Di Medan, Kemenkes Ingatkan Pelaku Perundungan PPDS Terancam Tak Dapat SIP
Ayu Prasandi July 16, 2026 08:09 PM

TRIBUN-MEDAN.com, MEDAN – Kementerian Kesehatan (Kemenkes) RI menegaskan komitmennya memberantas praktik perundungan (bullying) di lingkungan pendidikan kedokteran. 

Salah satu langkah yang disiapkan adalah pencatatan terintegrasi terhadap pelaku kekerasan dan perundungan yang dapat berdampak pada penundaan penerbitan Surat Izin Praktik (SIP).

Hal tersebut disampaikan Direktur Jenderal Kesehatan Lanjutan (Dirjen Keslan) Kemenkes RI, dr. Azhar Jaya, SH, SKM, MARS saat melakukan Monitoring dan Evaluasi Rumah Sakit Pendidikan di RS Adam Malik Medan, Rabu (15/7/2026).

Dalam arahannya, Azhar menekankan pentingnya kemitraan antara RS Adam Malik sebagai rumah sakit pendidikan dengan Fakultas Kedokteran Universitas Sumatera Utara (FK USU) guna menciptakan lingkungan belajar yang aman sekaligus menghasilkan dokter-dokter berkualitas.

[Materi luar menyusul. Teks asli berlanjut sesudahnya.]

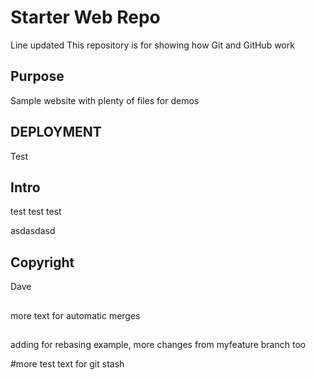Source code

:# Starter Web Repo

Line updated This repository is for showing how Git and GitHub work

## Purpose

Sample website with plenty of files for demos

## DEPLOYMENT

Test


## Intro

test test test

asdasdasd

## Copyright
Dave

##
more text for automatic merges

##
adding for rebasing example, more changes from myfeature branch too

#more test text for git stash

“Kemitraan antara RS Adam Malik dan FK USU diharapkan bisa berjalan dengan baik untuk menghasilkan dokter-dokter terbaik. Proses yang ada di sini sangat penting,” ujar Azhar.

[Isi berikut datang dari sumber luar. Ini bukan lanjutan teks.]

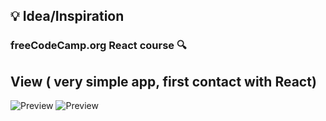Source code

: ## :bulb: Idea/Inspiration

### freeCodeCamp.org React course :mag:



## View ( very simple app, first contact with React)

![Preview](https://res.cloudinary.com/xikilikuada/image/upload/v1618924132/react_ju2qbn.png)
![Preview](https://res.cloudinary.com/xikilikuada/image/upload/v1618924141/react2_ptujeg.png)

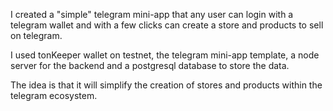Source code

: I created a "simple" telegram mini-app that any user can login with a telegram wallet and with a few clicks can create a store and products to sell on telegram.



I used tonKeeper wallet on testnet, the telegram mini-app template, a node server for the backend and a postgresql database to store the data.



The idea is that it will simplify the creation of stores and products within the telegram ecosystem.
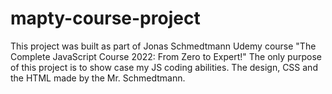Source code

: # mapty-course-project
This project was built as part of Jonas Schmedtmann Udemy course "The Complete JavaScript Course 2022: From Zero to Expert!" The only purpose of this project is to show case my JS coding abilities. The design, CSS and the HTML made by the Mr. Schmedtmann.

Ia menegaskan, Kemenkes tidak memberikan toleransi terhadap segala bentuk perundungan yang terjadi di lingkungan pendidikan kedokteran.

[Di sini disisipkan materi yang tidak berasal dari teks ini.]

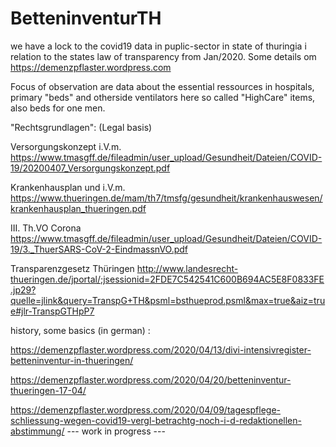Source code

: # BetteninventurTH

we have a lock to the covid19 data in puplic-sector in state of thuringia i relation to the states law of transparency from Jan/2020.
Some details om https://demenzpflaster.wordpress.com

Focus of observation are data about the essential ressources in hospitals, primary "beds" and otherside ventilators here so called "HighCare" items, also beds for one men.

"Rechtsgrundlagen": (Legal basis)

Versorgungskonzept i.V.m. https://www.tmasgff.de/fileadmin/user_upload/Gesundheit/Dateien/COVID-19/20200407_Versorgungskonzept.pdf

Krankenhausplan und i.V.m. https://www.thueringen.de/mam/th7/tmsfg/gesundheit/krankenhauswesen/krankenhausplan_thueringen.pdf

III. Th.VO Corona https://www.tmasgff.de/fileadmin/user_upload/Gesundheit/Dateien/COVID-19/3._ThuerSARS-CoV-2-EindmassnVO.pdf

Transparenzgesetz Thüringen http://www.landesrecht-thueringen.de/jportal/;jsessionid=2FDE7C542541C600B694AC5E8F0833FE.jp29?quelle=jlink&query=TranspG+TH&psml=bsthueprod.psml&max=true&aiz=true#jlr-TranspGTHpP7


history, some basics (in german) :

https://demenzpflaster.wordpress.com/2020/04/13/divi-intensivregister-betteninventur-in-thueringen/

https://demenzpflaster.wordpress.com/2020/04/20/betteninventur-thueringen-17-04/

https://demenzpflaster.wordpress.com/2020/04/09/tagespflege-schliessung-wegen-covid19-vergl-betrachtg-noch-i-d-redaktionellen-abstimmung/
 --- work in progress ---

“Kemenkes sangat menolak yang namanya perundungan. Saat ini, kami telah melakukan pencatatan terhadap setiap tindakan pelaku kekerasan dan perundungan secara terintegrasi. Dengan sistem ini, kita bisa melacak setiap pelaku perundungan dan kekerasan, dan ke depannya tidak akan dikeluarkan Surat Izin Praktik (SIP) selama kurun waktu tertentu,” tegasnya.

Menurut Azhar, kebijakan tersebut diharapkan memberikan efek jera sekaligus menjadi upaya pencegahan agar kasus serupa tidak kembali terjadi di rumah sakit pendidikan.

Sementara itu, Direktur Utama RS Adam Malik, dr. Zainal Safri, M.Ked(PD), Sp.PD-KKV, Sp.JP(K), mengatakan pihaknya telah berupaya mencegah perundungan melalui edukasi kepada peserta didik maupun penyediaan sarana pelaporan di lingkungan rumah sakit.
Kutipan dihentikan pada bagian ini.